In this course, we will not come across any ions of group 4 elements, so for our purposes we can simplify things slightly by just remembering that group 4 elements do not usually form ions.

## Group 5 ions have a relative charge of -3

Atoms of group 5 elements have 5 electrons in their outer shells. The easiest way for them to get a full outer shell is to gain 3 electrons, which turns them into ions with a relative charge of -3.

Note that unlike the elements in groups 1, 2 and 3, the elements in group 5 form ions by gaining electrons rather than losing them. This is because they would have to lose 5 electrons to form a full outer shell, whereas they only have to gain 3. For this reason, group 5 elements form anions.

For example, a nitrogen atom has the electronic configuration 2,5. It can form a full outer shell by gaining 3 electrons, turning it into a N3- ion (a nitride ion):

A nitrogen atom has 5 outer shell electrons out of a possible 8. Therefore it forms an ion by gaining 3 electrons, giving it a full outer shell. The ion formed is a nitride ion with a charge of -3.

This means that the naturally occurring ions of group 5 elements usually have a relative charge of -3 (e.g. N3-, P3-).

## Group 6 ions have a relative charge of -2

Atoms of group 6 elements have 6 electrons in their outer shells. The easiest way for them to get a full outer shell is to gain 2 electrons, which turns them into ions with a relative charge of -2.

For example, an oxygen atom has the electronic configuration 2,6. It can form a full outer shell by gaining 2 electrons, turning it into an O2- ion (an oxide ion):

An oxygen atom has 6 outer shell electrons out of a possible 8. Therefore it forms an ion by gaining 2 electrons, giving it a full outer shell. The ion formed is an oxide ion with a charge of -2.

This means that the naturally occurring ions of group 6 elements usually have a relative charge of -2 (e.g. O2-, S2-).

## Group 7 ions have a relative charge of -1

Atoms of group 7 elements have 7 electrons in their outer shells. The easiest way for them to get a full outer shell is to gain 1 electron, which turns them into ions with a relative charge of -1.

For example, a fluorine atom has the electronic configuration 2,7. It can form a full outer shell by gaining 1 electron, turning it into an F- ion (a fluoride ion):

A fluorine atom has 7 electrons in its outer shell out of a possible 8. Therefore it forms an ion by gaining one electron. This gives it a full outer shell. The ion formed is a fluoride ion with a charge of -1.

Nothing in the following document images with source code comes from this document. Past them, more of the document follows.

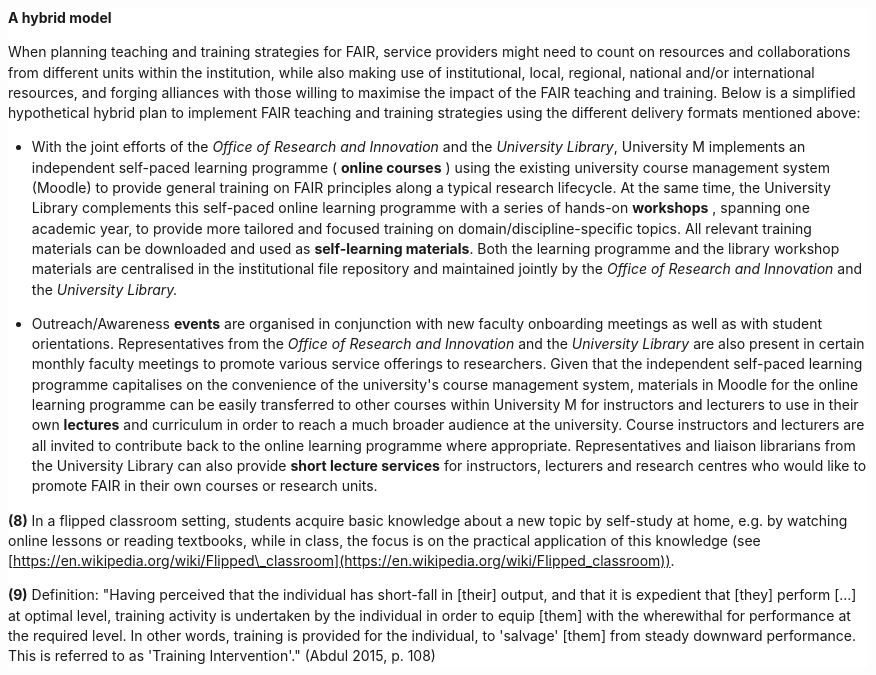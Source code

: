 **A hybrid model**

When planning teaching and training strategies for FAIR, service providers might need to count on resources and collaborations from different units within the institution, while also making use of institutional, local, regional, national and/or international resources, and forging alliances with those willing to maximise the impact of the FAIR teaching and training. Below is a simplified hypothetical hybrid plan to implement FAIR teaching and training strategies using the different delivery formats mentioned above:

- With the joint efforts of the _Office of Research and Innovation_ and the _University Library_, University M implements an independent self-paced learning programme ( **online courses** ) using the existing university course management system (Moodle) to provide general training on FAIR principles along a typical research lifecycle. At the same time, the University Library complements this self-paced online learning programme with a series of hands-on **workshops** , spanning one academic year, to provide more tailored and focused training on domain/discipline-specific topics. All relevant training materials can be downloaded and used as **self-learning materials**. Both the learning programme and the library workshop materials are centralised in the institutional file repository and maintained jointly by the _Office of Research and Innovation_ and the _University Library._

- Outreach/Awareness **events** are organised in conjunction with new faculty onboarding meetings as well as with student orientations. Representatives from the _Office of Research and Innovation_ and the _University Library_ are also present in certain monthly faculty meetings to promote various service offerings to researchers. Given that the independent self-paced learning programme capitalises on the convenience of the university&#39;s course management system, materials in Moodle for the online learning programme can be easily transferred to other courses within University M for instructors and lecturers to use in their own **lectures** and curriculum in order to reach a much broader audience at the university. Course instructors and lecturers are all invited to contribute back to the online learning programme where appropriate. Representatives and liaison librarians from the University Library can also provide **short lecture services** for instructors, lecturers and research centres who would like to promote FAIR in their own courses or research units.

**(8)** In a flipped classroom setting, students acquire basic knowledge about a new topic by self-study at home, e.g. by watching online lessons or reading textbooks, while in class, the focus is on the practical application of this knowledge (see [https://en.wikipedia.org/wiki/Flipped\_classroom](https://en.wikipedia.org/wiki/Flipped_classroom)).

**(9)** Definition: &quot;Having perceived that the individual has short-fall in [their] output, and that it is expedient that [they] perform [...] at optimal level, training activity is undertaken by the individual in order to equip [them] with the wherewithal for performance at the required level. In other words, training is provided for the individual, to &#39;salvage&#39; [them] from steady downward performance. This is referred to as &#39;Training Intervention&#39;.&quot; (Abdul 2015, p. 108)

This means that the naturally occurring ions of group 7 elements usually have a relative charge of -1 (e.g. F-, Cl-, Br-, I-).

## Flashcards

Flashcards help you memorise information quickly. Copy each question onto its own flashcard and then write the answer on the other side. Testing yourself on these regularly will enable you to learn much more quickly than just reading and making notes.

1/7

What relative charge do ions of group 1 elements usually have?

2/7

What relative charge do ions of group 2 elements usually have?

3/7

What relative charge do ions of group 3 elements usually have?

4/7

How are group 4 elements unusual when it comes to the formation of ions?

5/7

What relative charge do ions of group 5 elements usually have?

6/7

What relative charge do ions of group 6 elements usually have?

7/7

What relative charge do ions of group 7 elements usually have?